Machine Learning Application
Machine learning (ML) and deep learning (DL) algorithms have enhanced the precision of pest detection through reliance on modern, technology-driven approaches. ML models have been used to analyse data on diseases and relationship between the spectral reflectance and disease occurrence and intensity. These algorithms automatically learn complex feature representations from large datasets. ML and DL models are trained to recognize patterns associated with healthy and diseased plants. Supervised learning techniques, where the model is trained on labelled data, are commonly used.
Types of Satellite Data
Different types of satellite data come with various spatial, spectral, and temporal resolutions, enabling monitoring tailored to specific needs.
- Multispectral satellites can capture data across multiple spectral bands, typically spanning the visible, near infrared, and shortwave infrared regions of the electromagnetic spectrum. Sentinel-2 satellites, for example, have been extensively used for crop monitoring. With two satellites covering the entire Earth every five days, they offer 13 spectral bands of 10 to 60 m spatial resolution, providing data that can be utilized in pest detection.

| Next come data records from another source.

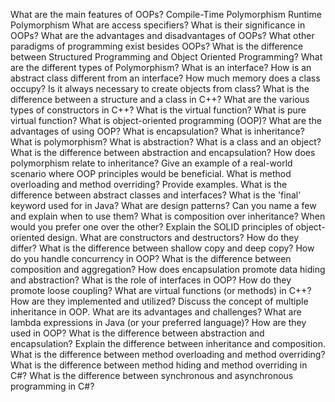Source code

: What are the main features of OOPs?
Compile-Time Polymorphism
Runtime Polymorphism
What are access specifiers? What is their significance in OOPs?
What are the advantages and disadvantages of OOPs?
What other paradigms of programming exist besides OOPs?
What is the difference between Structured Programming and Object Oriented Programming?
What are the different types of Polymorphism?
What is an interface?
How is an abstract class different from an interface?
How much memory does a class occupy?
Is it always necessary to create objects from class?
What is the difference between a structure and a class in C++?
What are the various types of constructors in C++?
What is the virtual function?
What is pure virtual function?
What is object-oriented programming (OOP)?
What are the advantages of using OOP?
What is encapsulation?
What is inheritance?
What is polymorphism?
What is abstraction?
What is a class and an object?
What is the difference between abstraction and encapsulation?
How does polymorphism relate to inheritance?
Give an example of a real-world scenario where OOP principles would be beneficial.
What is method overloading and method overriding? Provide examples.
What is the difference between abstract classes and interfaces?
What is the 'final' keyword used for in Java?
What are design patterns? Can you name a few and explain when to use them?
What is composition over inheritance? When would you prefer one over the other?
Explain the SOLID principles of object-oriented design.
What are constructors and destructors? How do they differ?
What is the difference between shallow copy and deep copy?
How do you handle concurrency in OOP?
What is the difference between composition and aggregation?
How does encapsulation promote data hiding and abstraction?
What is the role of interfaces in OOP? How do they promote loose coupling?
What are virtual functions (or methods) in C++? How are they implemented and utilized?
Discuss the concept of multiple inheritance in OOP. What are its advantages and challenges?
What are lambda expressions in Java (or your preferred language)? How are they used in OOP?
What is the difference between abstraction and encapsulation?
Explain the difference between inheritance and composition.
What is the difference between method overloading and method overriding?
What is the difference between method hiding and method overriding in C#?
What is the difference between synchronous and asynchronous programming in C#?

- Hyperspectral satellites, such as PRISMA or EnMAP, consisting of numerous narrow spectral bands, have the potential to detect diseases by capturing subtle changes in the spectral profile of plants that may be caused by pests and diseases.
- High spatial resolution satellites (e.g., WorldView, Pleiades Neo) provide potential of more precise identification of individual infested plants and mapping of affected areas. With pixel sizes of 30 cm or smaller, these satellites can offer detailed imagery that is crucial for pinpointing specific problem areas within a field.
Satellite remote sensing and its integration with machine learning give an opportunity to analyse large datasets and patterns that support pest and disease management strategies. As agriculture faces increasing challenges from climate change and evolving pest dynamics, the use of satellite data in systems like STELLA PSS can help farmers and researchers manage pests more effectively, promoting healthier crops and sustainable farming practices.